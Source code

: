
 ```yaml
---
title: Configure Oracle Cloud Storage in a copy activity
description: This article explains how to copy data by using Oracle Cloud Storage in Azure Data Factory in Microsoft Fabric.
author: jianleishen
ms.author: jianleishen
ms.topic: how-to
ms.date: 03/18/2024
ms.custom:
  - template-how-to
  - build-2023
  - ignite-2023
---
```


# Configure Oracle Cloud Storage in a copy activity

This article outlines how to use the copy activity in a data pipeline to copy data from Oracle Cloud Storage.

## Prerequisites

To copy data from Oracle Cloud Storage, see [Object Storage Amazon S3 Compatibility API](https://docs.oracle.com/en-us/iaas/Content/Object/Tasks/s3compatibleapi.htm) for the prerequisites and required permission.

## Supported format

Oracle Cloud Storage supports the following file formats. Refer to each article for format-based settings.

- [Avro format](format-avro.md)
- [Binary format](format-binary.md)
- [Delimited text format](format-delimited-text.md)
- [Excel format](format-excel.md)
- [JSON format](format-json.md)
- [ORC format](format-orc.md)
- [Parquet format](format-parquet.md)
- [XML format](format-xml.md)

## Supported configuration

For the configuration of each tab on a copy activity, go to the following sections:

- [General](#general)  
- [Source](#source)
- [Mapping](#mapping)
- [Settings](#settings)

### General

**EXERCISE OBJECTIVE**: Pull each line that includes the word "copy" out of the material above.

**ANSWER FOR THE TASK**:
title: Configure Oracle Cloud Storage in a copy activity
description: This article explains how to copy data by using Oracle Cloud Storage in Azure Data Factory in Microsoft Fabric.
# Configure Oracle Cloud Storage in a copy activity
This article outlines how to use the copy activity in a data pipeline to copy data from Oracle Cloud Storage.
To copy data from Oracle Cloud Storage, see [Object Storage Amazon S3 Compatibility API](https://docs.oracle.com/en-us/iaas/Content/Object/Tasks/s3compatibleapi.htm) for the prerequisites and required permission.
For the configuration of each tab on a copy activity, go to the following sections:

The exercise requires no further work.